• **Exercise instructions**:
All records that follow are to be copied exactly, with images omitted.

Stored records
__________________________________________________
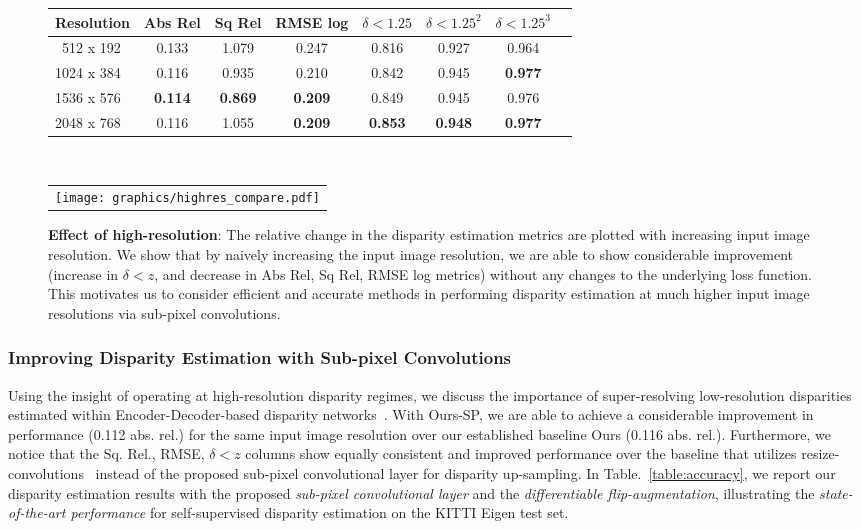 \documentclass[letterpaper, 10 pt, conference]{ieeeconf}  \IEEEoverridecommandlockouts
\begin{document}
\begin{figure}[!h]
\centering
{
\footnotesize
\setlength{\tabcolsep}{0.1em}
\begin{tabular}{lccccccc}
\toprule
\textbf{Resolution} & 
Abs Rel &
Sq Rel &
RMSE log &
$\delta < 1.25$ &
$\delta < 1.25^2$ &
$\delta < 1.25^3$\vspace{0.5mm}\\
\midrule
~512 x 192  & 0.133 & 1.079 &  0.247 &  0.816 &  0.927 &  0.964\\
1024 x 384 & 0.116 & 0.935 &  0.210 &  0.842 &  0.945 &  \textbf{0.977}\\
1536 x 576 & \textbf{0.114} & \textbf{0.869} &  \textbf{0.209} &  0.849 &  0.945 &  0.976\\
2048 x 768 & 0.116 & 1.055 &  \textbf{0.209} &  \textbf{0.853} &  \textbf{0.948} &  \textbf{0.977}\\
\bottomrule
\end{tabular}\\\vspace{0mm}
}
{
\renewcommand{\arraystretch}{0.4} \begin{tabular}{c}
    \texttt{[image: graphics/highres\_compare.pdf]}
  \end{tabular}
}
  \caption{\textbf{Effect of high-resolution}: The relative change in the disparity estimation metrics are plotted with increasing input image resolution. We show that by naively increasing the input image resolution, we are able to show considerable improvement (increase in $\delta < z$, and decrease in Abs Rel, Sq Rel, RMSE log metrics) without any changes to the underlying loss function. This motivates us to consider efficient and accurate methods in performing disparity estimation at much higher input image resolutions via sub-pixel convolutions.}
  \label{fig:highres-compare}
\end{figure}
 


\subsubsection{Improving Disparity Estimation with Sub-pixel Convolutions}
Using the insight of operating at high-resolution disparity regimes, we discuss the importance of super-resolving low-resolution disparities estimated within Encoder-Decoder-based disparity networks~\cite{mayer2016large,yang2018deep,ummenhofer2017demon}. With Ours-SP, we are able to achieve a considerable improvement in performance (0.112 abs. rel.) for the same input image resolution over our established baseline Ours (0.116 abs. rel.). Furthermore, we notice that the Sq. Rel., RMSE, $\delta < z$ columns show equally consistent and improved performance over the baseline that utilizes resize-convolutions~\cite{odena2016deconvolution} instead of the proposed sub-pixel convolutional layer for disparity up-sampling. In Table.~\ref{table:accuracy}, we report our disparity estimation results with the proposed \textit{sub-pixel convolutional layer} and the \textit{differentiable flip-augmentation}, illustrating the \textit{state-of-the-art performance} for self-supervised disparity estimation on the KITTI Eigen test set. 
\end{document}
__________________________________________________
• **Exercise output**:
 \documentclass[letterpaper, 10 pt, conference]{ieeeconf}  \IEEEoverridecommandlockouts
\begin{document}
\begin{figure}[!h]
\centering
{
\footnotesize
\setlength{\tabcolsep}{0.1em}
\begin{tabular}{lccccccc}
\toprule
\textbf{Resolution} & 
Abs Rel &
Sq Rel &
RMSE log &
$\delta < 1.25$ &
$\delta < 1.25^2$ &
$\delta < 1.25^3$\vspace{0.5mm}\\
\midrule
~512 x 192  & 0.133 & 1.079 &  0.247 &  0.816 &  0.927 &  0.964\\
1024 x 384 & 0.116 & 0.935 &  0.210 &  0.842 &  0.945 &  \textbf{0.977}\\
1536 x 576 & \textbf{0.114} & \textbf{0.869} &  \textbf{0.209} &  0.849 &  0.945 &  0.976\\
2048 x 768 & 0.116 & 1.055 &  \textbf{0.209} &  \textbf{0.853} &  \textbf{0.948} &  \textbf{0.977}\\
\bottomrule
\end{tabular}\\\vspace{0mm}
}
{
\renewcommand{\arraystretch}{0.4} \begin{tabular}{c}
    \texttt{[image: graphics/highres\_compare.pdf]}
  \end{tabular}
}
  \caption{\textbf{Effect of high-resolution}: The relative change in the disparity estimation metrics are plotted with increasing input image resolution. We show that by naively increasing the input image resolution, we are able to show considerable improvement (increase in $\delta < z$, and decrease in Abs Rel, Sq Rel, RMSE log metrics) without any changes to the underlying loss function. This motivates us to consider efficient and accurate methods in performing disparity estimation at much higher input image resolutions via sub-pixel convolutions.}
  \label{fig:highres-compare}
\end{figure}
 


\subsubsection{Improving Disparity Estimation with Sub-pixel Convolutions}
Using the insight of operating at high-resolution disparity regimes, we discuss the importance of super-resolving low-resolution disparities estimated within Encoder-Decoder-based disparity networks~\cite{mayer2016large,yang2018deep,ummenhofer2017demon}. With Ours-SP, we are able to achieve a considerable improvement in performance (0.112 abs. rel.) for the same input image resolution over our established baseline Ours (0.116 abs. rel.). Furthermore, we notice that the Sq. Rel., RMSE, $\delta < z$ columns show equally consistent and improved performance over the baseline that utilizes resize-convolutions~\cite{odena2016deconvolution} instead of the proposed sub-pixel convolutional layer for disparity up-sampling. In Table.~\ref{table:accuracy}, we report our disparity estimation results with the proposed \textit{sub-pixel convolutional layer} and the \textit{differentiable flip-augmentation}, illustrating the \textit{state-of-the-art performance} for self-supervised disparity estimation on the KITTI Eigen test set. 
\end{document}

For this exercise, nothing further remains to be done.